In today’s column we again explore the three priorities suggested for gardening while maintaining social distance (everyone’s first priority).

1 Care for Your Garden

If you have school-age children whose schools have been closed for the present, and who need your attention and guidance, they could enjoy gardening with you. Developing and maintaining a home garden involves scientific, aesthetic and physical concepts that we have described before. In the present context, gardening with kids also could emphasize these aspects in a thoughtful manner.

There are several garden-related short-term activities and long-term programs that parents could organize for their child’s education and enjoyment. For ideas, check out the Kids Gardening website for a wealth of ideas for indoor and outdoor gardening. They invite opportunities in which children benefit most when parents and children work and play together.

During the early spring, weeding remains a necessary task. Some gardeners find weed removal sessions to be meditative and satisfying. It is certainly a safe and welcome distraction from our threatening surroundings, so align your thoughts to emphasize this work as a contributor to the health of your plants and garden.

Now is still a good time for installing new plants in the garden. Some local garden centers have continued business hours with various strategies for enabling customers and staff to maintain social distance. In some cases, for example, gardeners can order plants in advance by phone or email for curbside pick-up at the harden center.

Mail-order opportunities also continue to offer a great range of choices, and to evolve into a convenient approach to plant buying.

2 Advance Your Gardening Knowledge

If you are not already a well-equipped and capable computer-user, consider using this shelter-at-home period to update your devices and skills. Our society and the world have entered well into the digital age, and gardeners now have access to excellent online information on plants, landscaping, and related topics. While we still learn gardening from friends and relatives, an Internet search will provide basic concepts and answers to questions quickly and in abundance. If you should come across shaky ideas, comparing it with other sources will lead to reliable information.

Tutorial help (free or fee-based) might help to build your computing skills, but a good strategy is practice, practice, practice. And don’t hesitate to try different ways to pursue specific objectives: keyboard actions won’t hurt the computer.

Mail-order shopping for plants requires source information: plant catalogs and websites. A valuable resource for locating plant nurseries that will ship plants to your home is //gardensavvy.com which lists sources for several kinds of plants as well as a range of other garden-related information.

Here are websites to draw upon to advance your knowledge of some popular garden plants.

The American Horticultural Society also lists many garden societies that specialize in particular garden plant genera. To advance your knowledge of almost any plant genus, visit the AHS website and look under Resources/Societies, Clubs and Organizations.

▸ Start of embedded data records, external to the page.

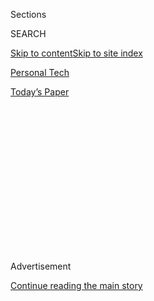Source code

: <div id="app">

<div>

<div>

<div>

<div class="NYTAppHideMasthead css-1q2w90k e1suatyy0">

<div class="section css-ui9rw0 e1suatyy2">

<div class="css-eph4ug er09x8g0">

<div class="css-6n7j50">

</div>

<span class="css-1dv1kvn">Sections</span>

<div class="css-10488qs">

<span class="css-1dv1kvn">SEARCH</span>

</div>

[Skip to content](#site-content)[Skip to site index](#site-index)

</div>

<div id="masthead-section-label" class="css-1wr3we4 eaxe0e00">

[Personal
Tech](https://www.nytimes3xbfgragh.onion/section/technology/personaltech)

</div>

<div class="css-10698na e1huz5gh0">

</div>

</div>

<div id="masthead-bar-one" class="section hasLinks css-15hmgas e1csuq9d3">

<div class="css-uqyvli e1csuq9d0">

</div>

<div class="css-1uqjmks e1csuq9d1">

</div>

<div class="css-9e9ivx">

[](https://myaccount.nytimes3xbfgragh.onion/auth/login?response_type=cookie&client_id=vi)

</div>

<div class="css-1bvtpon e1csuq9d2">

[Today’s
Paper](https://www.nytimes3xbfgragh.onion/section/todayspaper)

</div>

</div>

</div>

</div>

<div data-aria-hidden="false">

<div id="site-content" data-role="main">

<div>

<div class="css-1aor85t" style="opacity:0.000000001;z-index:-1;visibility:hidden">

<div class="css-1hqnpie">

<div class="css-epjblv">

<span class="css-17xtcya">[Personal
Tech](/section/technology/personaltech)</span><span class="css-x15j1o">|</span><span class="css-fwqvlz">Limiting
Your Digital Footprints in a Surveillance
State</span>

</div>

<div class="css-k008qs">

<div class="css-1iwv8en">

<span class="css-18z7m18"></span>

<div>

</div>

</div>

<span class="css-1n6z4y">https://nyti.ms/2NwWY4N</span>

<div class="css-1705lsu">

<div class="css-4xjgmj">

<div class="css-4skfbu" data-role="toolbar" data-aria-label="Social Media Share buttons, Save button, and Comments Panel with current comment count" data-testid="share-tools">

  - 
  - 
  - 
  - 
    
    <div class="css-6n7j50">
    
    </div>

  - 
  - 

</div>

</div>

</div>

</div>

</div>

</div>

<div id="NYT_TOP_BANNER_REGION" class="css-13pd83m">

</div>

<div id="top-wrapper" class="css-1sy8kpn">

<div id="top-slug" class="css-l9onyx">

Advertisement

</div>

[Continue reading the main
story](#after-top)

<div class="ad top-wrapper" style="text-align:center;height:100%;display:block;min-height:250px">

<div id="top" class="place-ad" data-position="top" data-size-key="top">

</div>

</div>

<div id="after-top">

</div>

</div>

<div>

<div id="sponsor-wrapper" class="css-1hyfx7x">

<div id="sponsor-slug" class="css-19vbshk">

Supported by

</div>

[Continue reading the main
story](#after-sponsor)

<div id="sponsor" class="ad sponsor-wrapper" style="text-align:center;height:100%;display:block">

</div>

<div id="after-sponsor">

</div>

</div>

<div class="css-186x18t">

Tech We’re Using

</div>

<div class="css-1vkm6nb ehdk2mb0">

# Limiting Your Digital Footprints in a Surveillance State

</div>

To protect himself and his sources from prying eyes in China, Paul
Mozur, a technology reporter in Shanghai, leaves just an “innocent
trace” of digital exhaust.

<div class="css-79elbk" data-testid="photoviewer-wrapper">

<div class="css-z3e15g" data-testid="photoviewer-wrapper-hidden">

</div>

<div class="css-1a48zt4 ehw59r15" data-testid="photoviewer-children">

![<span class="css-16f3y1r e13ogyst0" data-aria-hidden="true">Paul Mozur
in Shanghai. China has an estimated 200 million surveillance cameras —
four times as many as the United
States.</span><span class="css-cnj6d5 e1z0qqy90" itemprop="copyrightHolder"><span class="css-1ly73wi e1tej78p0">Credit...</span><span><span>Giulia
Marchi for The New York
Times</span></span></span>](https://static01.graylady3jvrrxbe.onion/images/2019/02/28/business/28techusing9/merlin_151317582_e029bfa0-8b4a-4b81-975d-8cb10070ed8e-articleLarge.jpg?quality=75&auto=webp&disable=upscale)

</div>

</div>

<div class="css-18e8msd">

<div class="css-vp77d3 epjyd6m0">

<div class="css-hus3qt ey68jwv0" data-aria-hidden="true">

[![Paul
Mozur](https://static01.graylady3jvrrxbe.onion/images/2018/10/15/multimedia/author-paul-mozur/author-paul-mozur-thumbLarge.png
"Paul Mozur")](https://www.nytimes3xbfgragh.onion/by/paul-mozur)

</div>

<div class="css-1baulvz">

Featuring [<span class="css-1baulvz last-byline" itemprop="name">Paul
Mozur</span>](https://www.nytimes3xbfgragh.onion/by/paul-mozur)

</div>

</div>

  - Feb. 27,
    2019

  - 
    
    <div class="css-4xjgmj">
    
    <div class="css-d8bdto" data-role="toolbar" data-aria-label="Social Media Share buttons, Save button, and Comments Panel with current comment count" data-testid="share-tools">
    
      - 
      - 
      - 
      - 
        
        <div class="css-6n7j50">
        
        </div>
    
      - 
      - 
    
    </div>
    
    </div>

</div>

</div>

<div class="section meteredContent css-1r7ky0e" name="articleBody" itemprop="articleBody">

<div class="css-1fanzo5 StoryBodyCompanionColumn">

<div class="css-53u6y8">

*How do New York Times journalists use technology in their jobs and in
their personal lives? Paul Mozur, a technology correspondent based in
Shanghai, discussed the tech he’s using.*

**What are your most important tech tools for reporting in Shanghai,
especially with a government known for surveillance?**

In China, evading the watchful eyes of the government sometimes feels
like an exercise in futility. The place is [wired with about 200 million
surveillance
cameras](https://www.nytimes3xbfgragh.onion/2018/07/08/business/china-surveillance-technology.html),
Beijing controls the telecom companies, and every internet company has
to hand over data when the police want it. They also know where
journalists live because we register our address with police. In
Shanghai, the police regularly come to my apartment; once they demanded
to come inside.

That said, China is big, and the government less than competent.
Sometimes the police who come to my door have no idea I’m a journalist.
Usually the higher-ups who deal with my visa don’t know about the house
visits. The lack of coordination means one of the best things to do is
to try to slip through the cracks. Basically, protect yourself but also
leave an innocent trace.

</div>

</div>

<div class="css-1fanzo5 StoryBodyCompanionColumn">

<div class="css-53u6y8">

I use an iPhone because Apple tends to be more secure than Android.
That’s especially true in China, where the blocks against Google mean
there are a huge number of third-party Android stores peddling all kinds
of sketchy apps.

It’s also important to realize that because Beijing controls the
telecoms, your domestic phone number can be a liability. For [secure
apps like
Signal](https://www.nytimes3xbfgragh.onion/2016/12/07/technology/personaltech/worried-about-the-privacy-of-your-messages-download-signal.html),
I toggle the registration lock so that if they try to mirror my phone,
my account still has a layer of
protection.

</div>

</div>

<div class="css-1h0maa8 e73j0it0">

<div class="css-1xdhyk6 erfvjey0">

<span class="css-1ly73wi e1tej78p0">Image</span>

<div class="css-zjzyr8">

<div data-testid="lazyimage-container" style="height:257.77777777777777px">

</div>

</div>

</div>

<span class="css-16f3y1r e13ogyst0" data-aria-hidden="true">The Chinese
messaging app WeChat is widely used but is also closely
monitored.</span><span class="css-cnj6d5 e1z0qqy90" itemprop="copyrightHolder"><span class="css-1ly73wi e1tej78p0">Credit...</span><span>Giulia
Marchi for The New York
Times</span></span>

<div class="css-1xdhyk6 erfvjey0">

<span class="css-1ly73wi e1tej78p0">Image</span>

<div class="css-zjzyr8">

<div data-testid="lazyimage-container" style="height:257.77777777777777px">

</div>

</div>

</div>

<span class="css-16f3y1r e13ogyst0" data-aria-hidden="true">Paul Mozur
works on a Mac because, he says, Apple tends to be more secure than
Android.</span><span class="css-cnj6d5 e1z0qqy90" itemprop="copyrightHolder"><span class="css-1ly73wi e1tej78p0">Credit...</span><span>Giulia
Marchi for The New York Times</span></span>

</div>

<div class="css-1fanzo5 StoryBodyCompanionColumn">

<div class="css-53u6y8">

To get around the [Great
Firewall](https://www.nytimes3xbfgragh.onion/2018/08/10/technology/tech-infowars-china-great-firewall.html),
I use a few different VPNs, which I won’t name because when we do bring
them up they usually get new government attention.

In some parts of China, the police will demand to check your phone,
usually to delete photos. Having two phones helps with this — to make it
even trickier, I have the same case on both phones. But it’s also good
to have other ways to protect your data. I use a few apps that disguise
themselves as something innocuous but in fact hide and protect data.
It’s also always handy to have a USB drive that can plug into your
phone and be used to save stuff quickly.

</div>

</div>

<div class="css-1fanzo5 StoryBodyCompanionColumn">

<div class="css-53u6y8">

**What do you do to keep sources secure?**

As my colleague Li Yuan noted, [WeChat is a reporter’s best
friend](https://www.nytimes3xbfgragh.onion/2019/01/09/technology/personaltech/china-wechat.html)
in China. Everyone spends huge amounts of time on it. But WeChat is also
closely monitored, so when a sensitive topic comes up, I try to guide
people to use more secure apps.

That can also be a problem, though, because setting up an encrypted
messaging app can alert the authorities to the person. In light of that,
personal meetings also work. Often that means leaving the phone at home,
since a device’s microphone can become a listening device. There are
also special Faraday bags, which block communications signals and can
help you go dark with your phone on you. Sometimes all the surveillance
here makes me want to put one on my head.

In some cases, it’s not possible to get around the government, and you
have to make a judgment call about whether the source understands the
risks and how severe the punishment might be. Sometimes we go places and
it’s not possible to safely interview people, so we don’t. The
government frequently wins.

**What is the oddest surveillance tech you’ve seen in China?**

China is a gadget-loving nation. Often technology that doesn’t totally
work is embraced with alacrity. I think my favorite example was the
[facial-recognition
sunglasses](https://www.nytimes3xbfgragh.onion/2018/07/16/technology/china-surveillance-state.html)
that made the rounds last year. The police were rocking these glasses,
with a camera that plugged into a smartphone-like minicomputer. The idea
was the glasses could identify people as the police looked at them. When
I got to try them on, I found out they didn’t work all that well.

</div>

</div>

<div class="css-79elbk" data-testid="photoviewer-wrapper">

<div class="css-z3e15g" data-testid="photoviewer-wrapper-hidden">

</div>

<div class="css-1a48zt4 ehw59r15" data-testid="photoviewer-children">

![<span class="css-16f3y1r e13ogyst0" data-aria-hidden="true">Having two
phones helps when the police in some parts of China demand to check one,
Mr. Mozur said.
</span><span class="css-cnj6d5 e1z0qqy90" itemprop="copyrightHolder"><span class="css-1ly73wi e1tej78p0">Credit...</span><span>Giulia
Marchi for The New York
Times</span></span>](https://static01.graylady3jvrrxbe.onion/images/2019/02/28/business/28techusing5/merlin_151317528_e77b2758-b0d8-457d-a2b0-c58dac99df50-articleLarge.jpg?quality=75&auto=webp&disable=upscale)

</div>

</div>

<div class="css-1fanzo5 StoryBodyCompanionColumn">

<div class="css-53u6y8">

In some ways, that doesn’t matter. If you convince people you know
everything about them, they’re less likely to break rules. The police
officer told me about how they had used the glasses to intimidate a drug
smuggler into a full confession. It shows you that tech doesn’t always
have to function in order to work.

I actually was talking about that with my editor the other day. When he
calls from Hong Kong, there’s a pause of several seconds before the
phone connects. It could be the government listening in, or maybe it’s
just a slow network. We can’t be sure, but we sure are paranoid, and we
often joke about it.

</div>

</div>

<div class="css-1fanzo5 StoryBodyCompanionColumn">

<div class="css-53u6y8">

**What kind of protections do you take when you travel in China?**

The Chinese police are famous for showing up in hotel rooms. They don’t
always do it, but it happens enough that when you’re in China, you
shouldn’t leave your devices in your room unattended. In 2009, when I
returned to my room while reporting out of the western region of
Xinjiang, I found a police officer reclining on the bed, smoking a
cigarette and casually swiping through the photos on my digital camera.

To avoid lugging a laptop everywhere I go, I now just travel with two
phones and a Logitech Bluetooth keyboard I can use to quickly write up
notes or articles directly on the phone. It’s not entirely secure, since
there are devices that intercept Bluetooth communications, so for
passwords I type directly on the phone.

Other than that, I figure that if the Chinese authorities want to
intercept my Bluetooth keyboard signal, they’ll just get an appreciation
of how little work my editors have to do to my sterling
copy.

</div>

</div>

<div class="css-79elbk" data-testid="photoviewer-wrapper">

<div class="css-z3e15g" data-testid="photoviewer-wrapper-hidden">

</div>

<div class="css-1a48zt4 ehw59r15" data-testid="photoviewer-children">

<div class="css-1xdhyk6 erfvjey0">

<span class="css-1ly73wi e1tej78p0">Image</span>

<div class="css-zjzyr8">

<div data-testid="lazyimage-container" style="height:257.77777777777777px">

</div>

</div>

</div>

<span class="css-16f3y1r e13ogyst0" data-aria-hidden="true">"To avoid
lugging a laptop everywhere I go, I now just travel with two phones and
a Logitech Bluetooth keyboard," Mr. Mozur
said.</span><span class="css-cnj6d5 e1z0qqy90" itemprop="copyrightHolder"><span class="css-1ly73wi e1tej78p0">Credit...</span><span>Giulia
Marchi for The New York Times</span></span>

</div>

</div>

<div class="css-1fanzo5 StoryBodyCompanionColumn">

<div class="css-53u6y8">

It should also be said that for all these precautions, there’s no doubt
the authorities have plenty of ways into our communications. It’s almost
impossible to stop a determined state actor, but it’s worth making it
more difficult.

**How do people in China view the privacy awakening in the United States
after** **[the Cambridge Analytica
scandal](https://www.nytimes3xbfgragh.onion/2018/03/17/us/politics/cambridge-analytica-trump-campaign.html)**
**and other data snafus?**

The privacy situation is dreadful in China. Personal data of all stripes
leaks from companies and government alike. While there’s an assumption
of some level of monitoring, many Chinese are as appalled as Americans
when it affects them.

</div>

</div>

<div class="css-1fanzo5 StoryBodyCompanionColumn">

<div class="css-53u6y8">

Amusingly, even the government doesn’t trust the government. In
reporting on data sharing between different ministries, I’ve found that
it’s not uncommon for one part of the government to distrust another to
the point it won’t share data. At other times, a government branch might
not even trust itself to handle data.

For a country trying to become a superpower of artificial intelligence,
big data, cyberspace, innovation and whatever buzzword dominates tech
next, it’s a pretty big problem.

Then again, when it comes to poor privacy protection, the United States
seems to be doing its best to take on China.

</div>

</div>

</div>

<div>

</div>

<div>

</div>

<div>

</div>

<div>

<div id="bottom-wrapper" class="css-1ede5it">

<div id="bottom-slug" class="css-l9onyx">

Advertisement

</div>

[Continue reading the main
story](#after-bottom)

<div id="bottom" class="ad bottom-wrapper" style="text-align:center;height:100%;display:block;min-height:90px">

</div>

<div id="after-bottom">

</div>

</div>

</div>

</div>

</div>

## Site Index

<div>

</div>

## Site Information Navigation

  - [© <span>2020</span> <span>The New York Times
    Company</span>](https://help.nytimes3xbfgragh.onion/hc/en-us/articles/115014792127-Copyright-notice)

<!-- end list -->

  - [NYTCo](https://www.nytco.com/)
  - [Contact
    Us](https://help.nytimes3xbfgragh.onion/hc/en-us/articles/115015385887-Contact-Us)
  - [Work with us](https://www.nytco.com/careers/)
  - [Advertise](https://nytmediakit.com/)
  - [T Brand Studio](http://www.tbrandstudio.com/)
  - [Your Ad
    Choices](https://www.nytimes3xbfgragh.onion/privacy/cookie-policy#how-do-i-manage-trackers)
  - [Privacy](https://www.nytimes3xbfgragh.onion/privacy)
  - [Terms of
    Service](https://help.nytimes3xbfgragh.onion/hc/en-us/articles/115014893428-Terms-of-service)
  - [Terms of
    Sale](https://help.nytimes3xbfgragh.onion/hc/en-us/articles/115014893968-Terms-of-sale)
  - [Site
    Map](https://spiderbites.nytimes3xbfgragh.onion)
  - [Help](https://help.nytimes3xbfgragh.onion/hc/en-us)
  - [Subscriptions](https://www.nytimes3xbfgragh.onion/subscription?campaignId=37WXW)

</div>

</div>

</div>

</div>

3 Enrich Your Gardening Days

  • On Gardening. My Facebook page offers daily “garden notes,” brief current reports from my garden, as “what’s in bloom now” articles updates focusing on Mediterranean climate gardens. .
  • ReScape California. Tools and resources to help you to plan, design and create beautiful sustainable landscapes and gardens.
  • Gardening Discussion Forums. The National Gardening Associations community forums on a range of gardening topics.

These websites only suggest the online resources for enriching your gardening experiences.

Enjoy your gardens and gardening and stay healthy.